• _Work task_
Check each line of the entries below for the word "name", and copy the lines that have it.

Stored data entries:

Segment Open

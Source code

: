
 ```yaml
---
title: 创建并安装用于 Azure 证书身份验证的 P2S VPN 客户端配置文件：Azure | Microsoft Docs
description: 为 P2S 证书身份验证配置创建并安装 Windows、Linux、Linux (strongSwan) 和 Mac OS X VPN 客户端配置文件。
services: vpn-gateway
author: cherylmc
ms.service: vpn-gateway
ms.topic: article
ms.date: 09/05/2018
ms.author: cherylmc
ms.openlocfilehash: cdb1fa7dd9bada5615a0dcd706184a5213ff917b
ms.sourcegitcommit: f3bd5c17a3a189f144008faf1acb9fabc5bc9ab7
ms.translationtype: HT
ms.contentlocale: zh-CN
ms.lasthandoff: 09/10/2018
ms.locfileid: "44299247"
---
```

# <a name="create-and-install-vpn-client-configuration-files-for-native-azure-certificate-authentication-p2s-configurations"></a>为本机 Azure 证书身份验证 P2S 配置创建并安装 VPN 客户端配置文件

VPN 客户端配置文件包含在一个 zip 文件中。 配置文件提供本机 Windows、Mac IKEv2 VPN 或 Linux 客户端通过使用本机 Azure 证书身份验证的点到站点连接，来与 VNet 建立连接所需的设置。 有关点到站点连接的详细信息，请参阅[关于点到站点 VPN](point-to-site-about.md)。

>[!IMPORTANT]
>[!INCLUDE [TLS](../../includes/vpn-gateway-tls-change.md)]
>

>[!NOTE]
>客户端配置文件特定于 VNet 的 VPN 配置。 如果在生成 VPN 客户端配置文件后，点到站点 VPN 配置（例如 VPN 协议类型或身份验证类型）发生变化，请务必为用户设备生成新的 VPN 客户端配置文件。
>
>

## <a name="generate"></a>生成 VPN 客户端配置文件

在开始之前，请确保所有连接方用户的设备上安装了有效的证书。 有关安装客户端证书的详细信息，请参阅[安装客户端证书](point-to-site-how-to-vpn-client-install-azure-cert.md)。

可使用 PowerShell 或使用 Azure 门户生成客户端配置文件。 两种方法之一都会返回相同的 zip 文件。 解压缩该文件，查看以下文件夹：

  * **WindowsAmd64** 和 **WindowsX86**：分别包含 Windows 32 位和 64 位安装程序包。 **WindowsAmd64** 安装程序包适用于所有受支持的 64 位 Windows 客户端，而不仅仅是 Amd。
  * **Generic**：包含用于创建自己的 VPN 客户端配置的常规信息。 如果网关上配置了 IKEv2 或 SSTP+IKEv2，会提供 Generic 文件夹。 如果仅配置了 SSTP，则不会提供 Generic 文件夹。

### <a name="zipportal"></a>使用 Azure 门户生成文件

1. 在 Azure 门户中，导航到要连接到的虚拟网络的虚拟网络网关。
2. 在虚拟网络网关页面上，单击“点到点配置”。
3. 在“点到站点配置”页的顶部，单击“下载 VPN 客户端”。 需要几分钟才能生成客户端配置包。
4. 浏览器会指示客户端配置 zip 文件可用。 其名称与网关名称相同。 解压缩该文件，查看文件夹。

Segment Closed

• _Solved problem_
# <a name="create-and-install-vpn-client-configuration-files-for-native-azure-certificate-authentication-p2s-configurations"></a>为本机 Azure 证书身份验证 P2S 配置创建并安装 VPN 客户端配置文件
## <a name="generate"></a>生成 VPN 客户端配置文件
### <a name="zipportal"></a>使用 Azure 门户生成文件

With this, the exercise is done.